↓↓↓
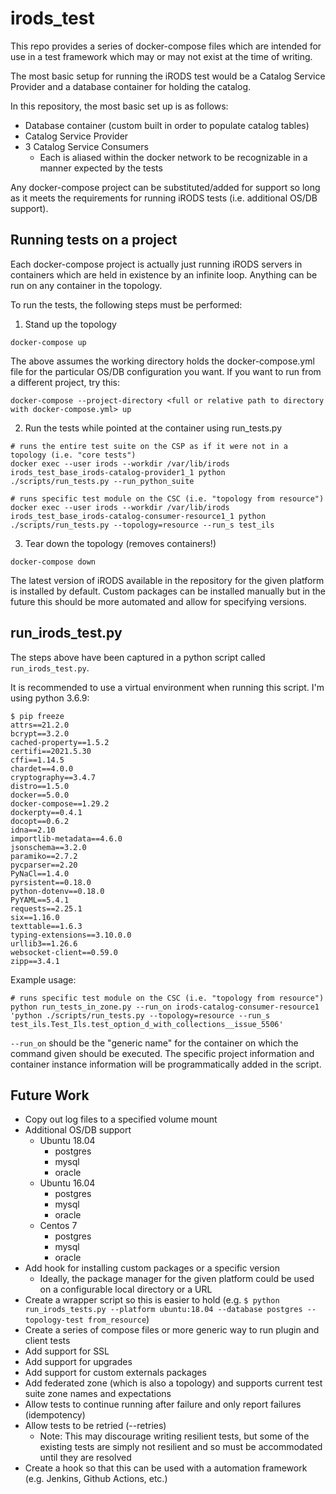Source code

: # irods\_test

This repo provides a series of docker-compose files which are intended for use in a test framework which may or may not exist at the time of writing.

The most basic setup for running the iRODS test would be a Catalog Service Provider and a database container for holding the catalog.

In this repository, the most basic set up is as follows:
 - Database container (custom built in order to populate catalog tables)
 - Catalog Service Provider
 - 3 Catalog Service Consumers
    - Each is aliased within the docker network to be recognizable in a manner expected by the tests

Any docker-compose project can be substituted/added for support so long as it meets the requirements for running iRODS tests (i.e. additional OS/DB support).

## Running tests on a project

Each docker-compose project is actually just running iRODS servers in containers which are held in existence by an infinite loop. Anything can be run on any container in the topology.

To run the tests, the following steps must be performed:

1. Stand up the topology
```
docker-compose up
```
The above assumes the working directory holds the docker-compose.yml file for the particular OS/DB configuration you want. If you want to run from a different project, try this:
```
docker-compose --project-directory <full or relative path to directory with docker-compose.yml> up
```

2. Run the tests while pointed at the container using run\_tests.py
```
# runs the entire test suite on the CSP as if it were not in a topology (i.e. "core tests")
docker exec --user irods --workdir /var/lib/irods irods_test_base_irods-catalog-provider1_1 python ./scripts/run_tests.py --run_python_suite

# runs specific test module on the CSC (i.e. "topology from resource")
docker exec --user irods --workdir /var/lib/irods irods_test_base_irods-catalog-consumer-resource1_1 python ./scripts/run_tests.py --topology=resource --run_s test_ils
```

3. Tear down the topology (removes containers!)
```
docker-compose down
```

The latest version of iRODS available in the repository for the given platform is installed by default.
Custom packages can be installed manually but in the future this should be more automated and allow for specifying versions.

## run\_irods\_test.py

The steps above have been captured in a python script called `run_irods_test.py`.

It is recommended to use a virtual environment when running this script. I'm using python 3.6.9:
```
$ pip freeze
attrs==21.2.0
bcrypt==3.2.0
cached-property==1.5.2
certifi==2021.5.30
cffi==1.14.5
chardet==4.0.0
cryptography==3.4.7
distro==1.5.0
docker==5.0.0
docker-compose==1.29.2
dockerpty==0.4.1
docopt==0.6.2
idna==2.10
importlib-metadata==4.6.0
jsonschema==3.2.0
paramiko==2.7.2
pycparser==2.20
PyNaCl==1.4.0
pyrsistent==0.18.0
python-dotenv==0.18.0
PyYAML==5.4.1
requests==2.25.1
six==1.16.0
texttable==1.6.3
typing-extensions==3.10.0.0
urllib3==1.26.6
websocket-client==0.59.0
zipp==3.4.1
```

Example usage:
```
# runs specific test module on the CSC (i.e. "topology from resource")
python run_tests_in_zone.py --run_on irods-catalog-consumer-resource1 'python ./scripts/run_tests.py --topology=resource --run_s test_ils.Test_Ils.test_option_d_with_collections__issue_5506'
```
`--run_on` should be the "generic name" for the container on which the command given should be executed. The specific project information and container instance information will be programmatically added in the script.

## Future Work
 - Copy out log files to a specified volume mount
 - Additional OS/DB support
    - Ubuntu 18.04
        - postgres
        - mysql
        - oracle
    - Ubuntu 16.04
        - postgres
        - mysql
        - oracle
    - Centos 7
        - postgres
        - mysql
        - oracle
 - Add hook for installing custom packages or a specific version
    - Ideally, the package manager for the given platform could be used on a configurable local directory or a URL
 - Create a wrapper script so this is easier to hold (e.g. `$ python run_irods_tests.py --platform ubuntu:18.04 --database postgres --topology-test from_resource`)
 - Create a series of compose files or more generic way to run plugin and client tests
 - Add support for SSL
 - Add support for upgrades
 - Add support for custom externals packages
 - Add federated zone (which is also a topology) and supports current test suite zone names and expectations
 - Allow tests to continue running after failure and only report failures (idempotency)
 - Allow tests to be retried (--retries)
    - Note: This may discourage writing resilient tests, but some of the existing tests are simply not resilient and so must be accommodated until they are resolved
 - Create a hook so that this can be used with a automation framework (e.g. Jenkins, Github Actions, etc.)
↑↑↑
_What this task involves_
Without carrying over any pictures, retype the records above exactly.

_Output_
Source code

: # irods\_test

This repo provides a series of docker-compose files which are intended for use in a test framework which may or may not exist at the time of writing.

The most basic setup for running the iRODS test would be a Catalog Service Provider and a database container for holding the catalog.

In this repository, the most basic set up is as follows:
 - Database container (custom built in order to populate catalog tables)
 - Catalog Service Provider
 - 3 Catalog Service Consumers
    - Each is aliased within the docker network to be recognizable in a manner expected by the tests

Any docker-compose project can be substituted/added for support so long as it meets the requirements for running iRODS tests (i.e. additional OS/DB support).

## Running tests on a project

Each docker-compose project is actually just running iRODS servers in containers which are held in existence by an infinite loop. Anything can be run on any container in the topology.

To run the tests, the following steps must be performed:

1. Stand up the topology
```
docker-compose up
```
The above assumes the working directory holds the docker-compose.yml file for the particular OS/DB configuration you want. If you want to run from a different project, try this:
```
docker-compose --project-directory <full or relative path to directory with docker-compose.yml> up
```

2. Run the tests while pointed at the container using run\_tests.py
```
# runs the entire test suite on the CSP as if it were not in a topology (i.e. "core tests")
docker exec --user irods --workdir /var/lib/irods irods_test_base_irods-catalog-provider1_1 python ./scripts/run_tests.py --run_python_suite

# runs specific test module on the CSC (i.e. "topology from resource")
docker exec --user irods --workdir /var/lib/irods irods_test_base_irods-catalog-consumer-resource1_1 python ./scripts/run_tests.py --topology=resource --run_s test_ils
```

3. Tear down the topology (removes containers!)
```
docker-compose down
```

The latest version of iRODS available in the repository for the given platform is installed by default.
Custom packages can be installed manually but in the future this should be more automated and allow for specifying versions.

## run\_irods\_test.py

The steps above have been captured in a python script called `run_irods_test.py`.

It is recommended to use a virtual environment when running this script. I'm using python 3.6.9:
```
$ pip freeze
attrs==21.2.0
bcrypt==3.2.0
cached-property==1.5.2
certifi==2021.5.30
cffi==1.14.5
chardet==4.0.0
cryptography==3.4.7
distro==1.5.0
docker==5.0.0
docker-compose==1.29.2
dockerpty==0.4.1
docopt==0.6.2
idna==2.10
importlib-metadata==4.6.0
jsonschema==3.2.0
paramiko==2.7.2
pycparser==2.20
PyNaCl==1.4.0
pyrsistent==0.18.0
python-dotenv==0.18.0
PyYAML==5.4.1
requests==2.25.1
six==1.16.0
texttable==1.6.3
typing-extensions==3.10.0.0
urllib3==1.26.6
websocket-client==0.59.0
zipp==3.4.1
```

Example usage:
```
# runs specific test module on the CSC (i.e. "topology from resource")
python run_tests_in_zone.py --run_on irods-catalog-consumer-resource1 'python ./scripts/run_tests.py --topology=resource --run_s test_ils.Test_Ils.test_option_d_with_collections__issue_5506'
```
`--run_on` should be the "generic name" for the container on which the command given should be executed. The specific project information and container instance information will be programmatically added in the script.

## Future Work
 - Copy out log files to a specified volume mount
 - Additional OS/DB support
    - Ubuntu 18.04
        - postgres
        - mysql
        - oracle
    - Ubuntu 16.04
        - postgres
        - mysql
        - oracle
    - Centos 7
        - postgres
        - mysql
        - oracle
 - Add hook for installing custom packages or a specific version
    - Ideally, the package manager for the given platform could be used on a configurable local directory or a URL
 - Create a wrapper script so this is easier to hold (e.g. `$ python run_irods_tests.py --platform ubuntu:18.04 --database postgres --topology-test from_resource`)
 - Create a series of compose files or more generic way to run plugin and client tests
 - Add support for SSL
 - Add support for upgrades
 - Add support for custom externals packages
 - Add federated zone (which is also a topology) and supports current test suite zone names and expectations
 - Allow tests to continue running after failure and only report failures (idempotency)
 - Allow tests to be retried (--retries)
    - Note: This may discourage writing resilient tests, but some of the existing tests are simply not resilient and so must be accommodated until they are resolved
 - Create a hook so that this can be used with a automation framework (e.g. Jenkins, Github Actions, etc.)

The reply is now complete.